* Work to be completed
Say how many lines of these entries include the word "Pushdown", and answer with the number alone.

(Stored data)
<<<<
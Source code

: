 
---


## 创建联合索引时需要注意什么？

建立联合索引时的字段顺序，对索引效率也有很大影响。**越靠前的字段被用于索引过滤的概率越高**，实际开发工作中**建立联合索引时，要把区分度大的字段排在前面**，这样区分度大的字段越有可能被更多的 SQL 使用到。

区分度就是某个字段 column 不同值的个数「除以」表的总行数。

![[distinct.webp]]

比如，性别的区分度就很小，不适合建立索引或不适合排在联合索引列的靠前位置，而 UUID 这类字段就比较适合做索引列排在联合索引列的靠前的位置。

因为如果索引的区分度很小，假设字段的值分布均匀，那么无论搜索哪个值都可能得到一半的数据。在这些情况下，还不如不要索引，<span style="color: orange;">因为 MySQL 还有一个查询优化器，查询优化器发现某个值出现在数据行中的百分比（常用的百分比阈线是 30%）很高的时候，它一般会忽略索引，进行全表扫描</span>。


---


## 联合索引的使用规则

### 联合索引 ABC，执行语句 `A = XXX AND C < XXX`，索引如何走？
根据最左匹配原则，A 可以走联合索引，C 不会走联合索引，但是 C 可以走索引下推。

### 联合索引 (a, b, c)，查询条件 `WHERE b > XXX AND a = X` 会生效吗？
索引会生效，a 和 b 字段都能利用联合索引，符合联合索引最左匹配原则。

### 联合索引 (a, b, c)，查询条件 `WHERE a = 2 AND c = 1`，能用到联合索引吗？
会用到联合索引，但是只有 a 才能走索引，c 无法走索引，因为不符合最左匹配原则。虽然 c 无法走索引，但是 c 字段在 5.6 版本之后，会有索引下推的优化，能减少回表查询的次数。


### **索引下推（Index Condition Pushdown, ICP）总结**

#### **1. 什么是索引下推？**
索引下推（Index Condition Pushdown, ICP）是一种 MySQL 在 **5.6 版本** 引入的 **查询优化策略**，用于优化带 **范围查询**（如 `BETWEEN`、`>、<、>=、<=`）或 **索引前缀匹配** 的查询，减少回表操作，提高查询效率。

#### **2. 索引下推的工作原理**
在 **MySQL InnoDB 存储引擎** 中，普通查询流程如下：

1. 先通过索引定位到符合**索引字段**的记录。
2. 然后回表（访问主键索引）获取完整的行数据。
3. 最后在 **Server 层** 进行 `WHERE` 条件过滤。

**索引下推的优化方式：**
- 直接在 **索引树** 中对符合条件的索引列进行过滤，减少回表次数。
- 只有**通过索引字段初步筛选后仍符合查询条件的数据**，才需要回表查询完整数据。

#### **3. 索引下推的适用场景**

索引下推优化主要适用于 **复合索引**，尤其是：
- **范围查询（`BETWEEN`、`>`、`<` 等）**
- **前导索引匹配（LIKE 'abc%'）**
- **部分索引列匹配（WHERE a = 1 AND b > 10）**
>>>>
* Final answer
2